Fiscal Prudence for What? Analysing the State Finances of Karnataka

Publication date

जन, 2020

Details

NIPFP Working Paper No. 293

Authors

Jannet Farida Jacob and Lekha Chakraborty

Abstract

Karnataka is the first state in India to have introduced a fiscal rules framework, even before the central government had enacted the Fiscal Responsibility and Budget Management (FRBM) Act, 2003. The Karnataka Fiscal Responsibility Act was enacted in 2002. Karnataka is consistently fiscally-prudent with its revenue deficit-to-GSDP ratio reducing to near-zero and the fiscal deficit-to-GSDP ratio below 3%. How the state has achieved fiscal prudence? Is it through revenue buoyancy or through expenditure compression? Our analysis shows that the tax-to-GSDP ratio of the state is not increasing and it is around 7% of GSDP. As around 70% of state finances come from own revenue resources, has the declining buoyancy in “own revenue” prompted the state to go for selective expenditure compression to maintain fiscal prudence? Examining the expenditure side, we found that the state has compressed its capital expenditure and marginally decreased its spending on education and social welfare and nutrition. This has its ramification on the outcomes of education, on the one hand, in terms of declining enrolment at the primary level and increasing dropout rates in secondary level, and on the other hand, rendering Karnataka as one of the most vulnerable states in terms of nutrition (anthropometric) indicators.
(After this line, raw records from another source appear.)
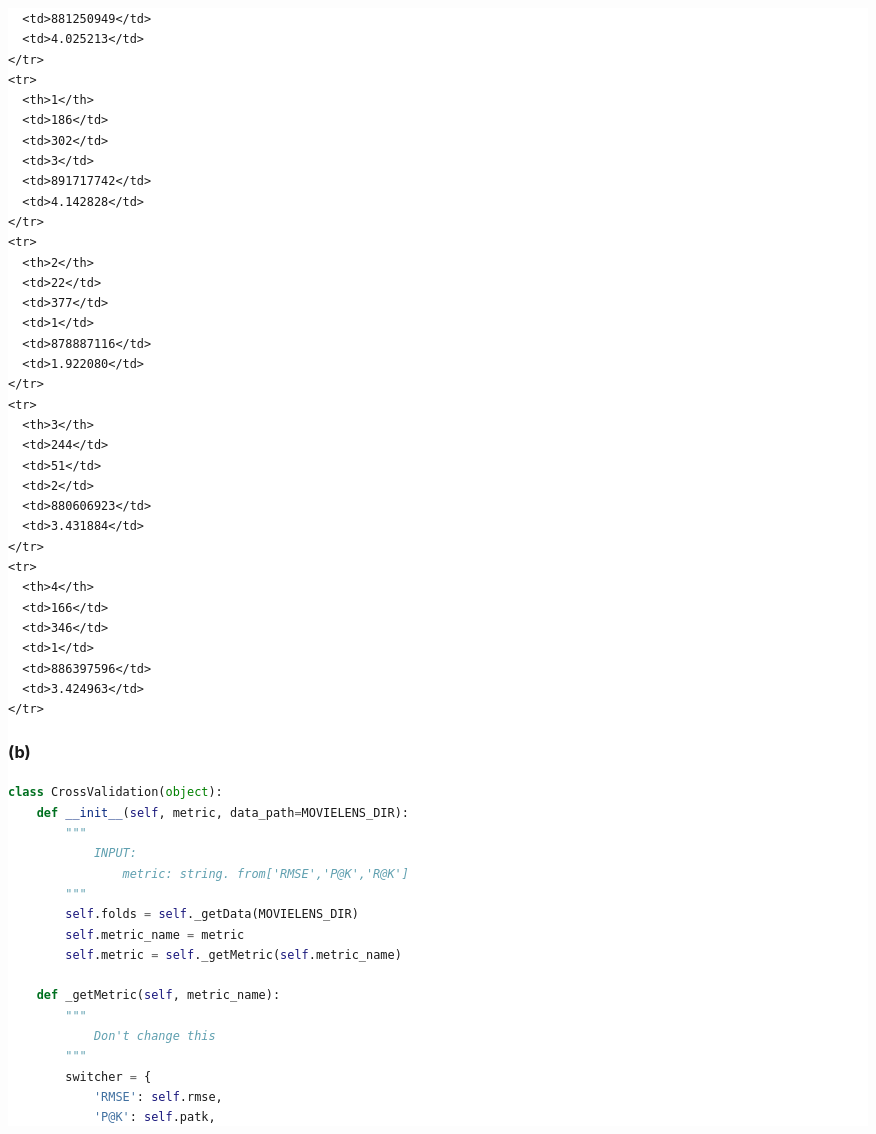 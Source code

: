       <td>881250949</td>
      <td>4.025213</td>
    </tr>
    <tr>
      <th>1</th>
      <td>186</td>
      <td>302</td>
      <td>3</td>
      <td>891717742</td>
      <td>4.142828</td>
    </tr>
    <tr>
      <th>2</th>
      <td>22</td>
      <td>377</td>
      <td>1</td>
      <td>878887116</td>
      <td>1.922080</td>
    </tr>
    <tr>
      <th>3</th>
      <td>244</td>
      <td>51</td>
      <td>2</td>
      <td>880606923</td>
      <td>3.431884</td>
    </tr>
    <tr>
      <th>4</th>
      <td>166</td>
      <td>346</td>
      <td>1</td>
      <td>886397596</td>
      <td>3.424963</td>
    </tr>
  </tbody>
</table>
</div>




```python

```

### (b)


```python
class CrossValidation(object):
    def __init__(self, metric, data_path=MOVIELENS_DIR):
        """
            INPUT:
                metric: string. from['RMSE','P@K','R@K']
        """
        self.folds = self._getData(MOVIELENS_DIR)
        self.metric_name = metric
        self.metric = self._getMetric(self.metric_name)
        
    def _getMetric(self, metric_name):
        """
            Don't change this
        """
        switcher = {
            'RMSE': self.rmse,
            'P@K': self.patk,
```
There seems to be a shift in the focus of public spending from education and health to water and sanitation, within the social sector budget. At this juncture, it is intriguing that the state, with comfortable levels of fiscal consolidation since 2005, has resorted to heavy off-budget borrowing to finance state programmes.  This has added to the already increasing ratio of interest payment to own revenue receipt, albeit off budget borrowing being hardly one percent of GSDP. The fiscal marksmanship analysis showed systematic bias in the forecasting of own tax revenue, grants and capital expenditure. This calls for the reduction in the volatility of intergovernmental fiscal transfers to the state as well as improving the assumptions and forecasting methodologies of the macro-fiscal variables like own tax revenue and capital spending.